Failed Updating Instance diego_cell: Updating certificates with retries
search cancel

Failed Updating Instance diego_cell: Updating certificates with retries

book

Article ID: 297740

calendar_today

Updated On:

Products

VMware Tanzu Application Service for VMs

Issue/Introduction

Symptoms:

When attempting an upgrade build of Elastic Runtime, Diego cells are not rolling properly:

Error Message:

Failed updating instance diego_cell > diego_cell/80bf75c3-caf9-4087-b0dd-f3b5571324fd (27): Timed out sending 'get_task' to 0f410cca-a50a-42d9-aa4a-a2599ad329e9 after 45 seconds (00:13:33) 
Failed updating instance diego_cell > diego_cell/8c595349-5de1-4c29-8c7f-769c2c8aed65 (63): Action Failed get_task: Task b697cd2d-64c7-41d3-498a-e78584ba38b4 result: Stopping Monitored Services: Stopping services '[consul_agent]' errored (00:11:04) 
Failed updating instance diego_cell > diego_cell/931389ef-3591-46ea-aad9-0a3c2139a6ea (23): Action Failed get_task: Task 533905df-5a62-48b4-586a-da092595ee34 result: Updating certificates with retries (00:13:30)

Environment


Cause

 "Updating certificates with retries" errors could result from poor disk performance. The churn of restarting so many instances simultaneously is stressing out the IaaS too much.

Resolution

The max-in-flight value in Operations (Ops) Manager needs to be reduced in order to prevent too many Diego cells from being updated simultaneously.

The Exact API to call to change max-in-flight can be found in Ops Manager API here:

https://[FQDN Ops Manager]/docs#configuring-the-max_in_flight-settings-for-a-product-39-s-jobs

Follow the steps below:

Authenticate & Get Token: https://[FQDN Ops Manager]/docs#authentication

1. Target your Ops Manager IP:

uaac target https://[FQDN Ops Manager]/uaa

2. Log in to your Ops Manager with the Client name “opsman” as Ops Manager admin:

uaac token owner get

Client name: opsman
Client secret:
User name: YOUR_USERNAME_HERE
Password: YOUR_PASSWORD_HERE

3. Retrieve your Ops Manager access token via "access_token:" section:

uaac context

Result
[5]*[https://[FQDN Ops Manager]/uaa]
  skip_ssl_validation: true

  [0]*[admin]
      user_id: 61258ded-24df-4724-b3a2-c88768437864
      client_id: opsman
      access_token: eyJhbGciOiJRUzI1NiIsImprdSI6I....
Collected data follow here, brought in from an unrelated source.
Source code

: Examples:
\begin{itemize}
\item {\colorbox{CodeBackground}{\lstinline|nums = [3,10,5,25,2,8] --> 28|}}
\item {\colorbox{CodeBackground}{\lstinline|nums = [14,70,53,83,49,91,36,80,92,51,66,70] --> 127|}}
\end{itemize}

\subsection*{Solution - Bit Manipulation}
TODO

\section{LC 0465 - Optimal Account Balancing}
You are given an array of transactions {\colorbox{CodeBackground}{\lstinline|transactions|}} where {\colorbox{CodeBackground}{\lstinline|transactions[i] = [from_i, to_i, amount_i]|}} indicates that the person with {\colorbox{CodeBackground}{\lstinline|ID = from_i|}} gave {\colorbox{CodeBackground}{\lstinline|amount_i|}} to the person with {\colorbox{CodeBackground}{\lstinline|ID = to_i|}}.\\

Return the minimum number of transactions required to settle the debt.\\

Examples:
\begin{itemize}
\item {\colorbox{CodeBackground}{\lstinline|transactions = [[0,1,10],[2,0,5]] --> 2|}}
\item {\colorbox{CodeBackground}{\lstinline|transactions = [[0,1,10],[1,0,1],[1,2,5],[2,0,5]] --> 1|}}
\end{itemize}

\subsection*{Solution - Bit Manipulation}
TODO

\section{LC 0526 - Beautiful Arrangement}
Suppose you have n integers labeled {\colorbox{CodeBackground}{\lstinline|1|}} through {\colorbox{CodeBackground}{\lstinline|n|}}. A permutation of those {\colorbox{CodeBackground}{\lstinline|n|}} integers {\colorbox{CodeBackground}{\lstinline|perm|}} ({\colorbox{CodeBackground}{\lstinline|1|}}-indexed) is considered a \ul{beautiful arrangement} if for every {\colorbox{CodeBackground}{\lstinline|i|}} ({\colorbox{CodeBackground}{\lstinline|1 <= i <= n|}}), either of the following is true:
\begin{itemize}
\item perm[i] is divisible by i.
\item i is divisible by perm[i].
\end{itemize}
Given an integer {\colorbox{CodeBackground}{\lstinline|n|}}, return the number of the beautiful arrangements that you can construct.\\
4. Get TAS products guid via "guid" section, starting from "cf-...":

curl "https://[FQDN Ops Manager]/api/v0/deployed/products" -k -X GET -H "Authorization: Bearer [Ops Manager access token retrieved at Step 3.]"

Result 
{
"installation_name": "cf-6595dd22a5007e3f6f93",
"guid": "cf-6595dd22a5007e3f6f93",
"type": "cf",
"product_version": "1.10.8-build.7"
}

5. Get Max in Flight value and retrieve Diego Cell guid, starting from "diego_cell-...":

curl "https://[FQDN Ops Manager]/api/v0/staged/products/[PAS products guid retrieved at Step 4.]/max_in_flight" -k -X GET -H "Authorization: Bearer [Ops Manager access token retrieved at Step 3.]"

Result
{
 "max_in_flight": {
...
   "diego_cell-81b4916ae28d873c1988": 10,    …}
}

6. Set new Max in Flight value for Diego Cell - in the following example, the new value is 4.

curl "https://[FQDN Ops Manager]/api/v0/staged/products/[PAS products guid retrieved at Step 4.]/max_in_flight" -k -X PUT -H "Authorization: Bearer [Ops Manager access token retrieved at Step 3.]" -H "Content-Type: application/json" -d '{"max_in_flight": {"[Diego Cell guid retrieved at Step 5.]": 4 } }'

7. Confirm whether Max in Flight value is set as expected by repeating the command at Step 5.